• _RECORDS TO PROCESS_

--- START ---

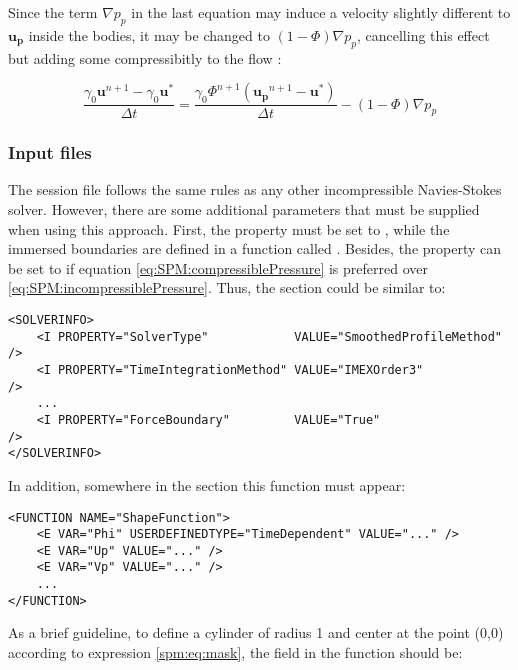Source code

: Since the term $\nabla p_p$ in the last equation may induce a velocity slightly
different to $\mathbf{u_p}$ inside the bodies, it may be changed to
$(1-\Phi)\nabla p_p$, cancelling this effect but adding some compressibitly to
the flow \cite{LuoSPM}:

\begin{equation} \label{eq:SPM:compressiblePressure}
    \frac{\gamma_0\mathbf{u}^{n+1}-\gamma_0\mathbf{u^*}}{\Delta t} =
        \frac{\gamma_0\Phi^{n+1}(\mathbf{u_p}^{n+1}-\mathbf{u^*})}{\Delta t} -
        (1-\Phi) \nabla p_p
\end{equation}

\subsubsection{Input files}

The session file follows the same rules as any other incompressible
Navies-Stokes solver. However, there are some additional parameters that must
be supplied when using this approach. First, the property 
must be set to , while the immersed boundaries are
defined in a function called . Besides, the property
 can be set to  if equation
\eqref{eq:SPM:compressiblePressure} is preferred over
\eqref{eq:SPM:incompressiblePressure}. Thus, the  section
could be similar to:

\begin{lstlisting}[style=XMLStyle]
<SOLVERINFO>
    <I PROPERTY="SolverType"            VALUE="SmoothedProfileMethod" />
    <I PROPERTY="TimeIntegrationMethod" VALUE="IMEXOrder3"            />
    ...
    <I PROPERTY="ForceBoundary"         VALUE="True"                  />
</SOLVERINFO>
\end{lstlisting}

In addition, somewhere in the  section this function must
appear:

\begin{lstlisting}[style=XMLStyle]
<FUNCTION NAME="ShapeFunction">
    <E VAR="Phi" USERDEFINEDTYPE="TimeDependent" VALUE="..." />
    <E VAR="Up" VALUE="..." />
    <E VAR="Vp" VALUE="..." />
    ...
</FUNCTION>
\end{lstlisting}

As a brief guideline, to define a cylinder of radius 1 and center at the point
(0,0) according to expression \eqref{spm:eq:mask}, the  field in
the  function should be:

--- END ---

• _YOUR OBJECTIVE_
The required output is each line above restated verbatim, with all images omitted.

• _YOUR RESPONSE_
Source code

: Since the term $\nabla p_p$ in the last equation may induce a velocity slightly
different to $\mathbf{u_p}$ inside the bodies, it may be changed to
$(1-\Phi)\nabla p_p$, cancelling this effect but adding some compressibitly to
the flow \cite{LuoSPM}:

\begin{equation} \label{eq:SPM:compressiblePressure}
    \frac{\gamma_0\mathbf{u}^{n+1}-\gamma_0\mathbf{u^*}}{\Delta t} =
        \frac{\gamma_0\Phi^{n+1}(\mathbf{u_p}^{n+1}-\mathbf{u^*})}{\Delta t} -
        (1-\Phi) \nabla p_p
\end{equation}

\subsubsection{Input files}

The session file follows the same rules as any other incompressible
Navies-Stokes solver. However, there are some additional parameters that must
be supplied when using this approach. First, the property 
must be set to , while the immersed boundaries are
defined in a function called . Besides, the property
 can be set to  if equation
\eqref{eq:SPM:compressiblePressure} is preferred over
\eqref{eq:SPM:incompressiblePressure}. Thus, the  section
could be similar to:

\begin{lstlisting}[style=XMLStyle]
<SOLVERINFO>
    <I PROPERTY="SolverType"            VALUE="SmoothedProfileMethod" />
    <I PROPERTY="TimeIntegrationMethod" VALUE="IMEXOrder3"            />
    ...
    <I PROPERTY="ForceBoundary"         VALUE="True"                  />
</SOLVERINFO>
\end{lstlisting}

In addition, somewhere in the  section this function must
appear:

\begin{lstlisting}[style=XMLStyle]
<FUNCTION NAME="ShapeFunction">
    <E VAR="Phi" USERDEFINEDTYPE="TimeDependent" VALUE="..." />
    <E VAR="Up" VALUE="..." />
    <E VAR="Vp" VALUE="..." />
    ...
</FUNCTION>
\end{lstlisting}

As a brief guideline, to define a cylinder of radius 1 and center at the point
(0,0) according to expression \eqref{spm:eq:mask}, the  field in
the  function should be:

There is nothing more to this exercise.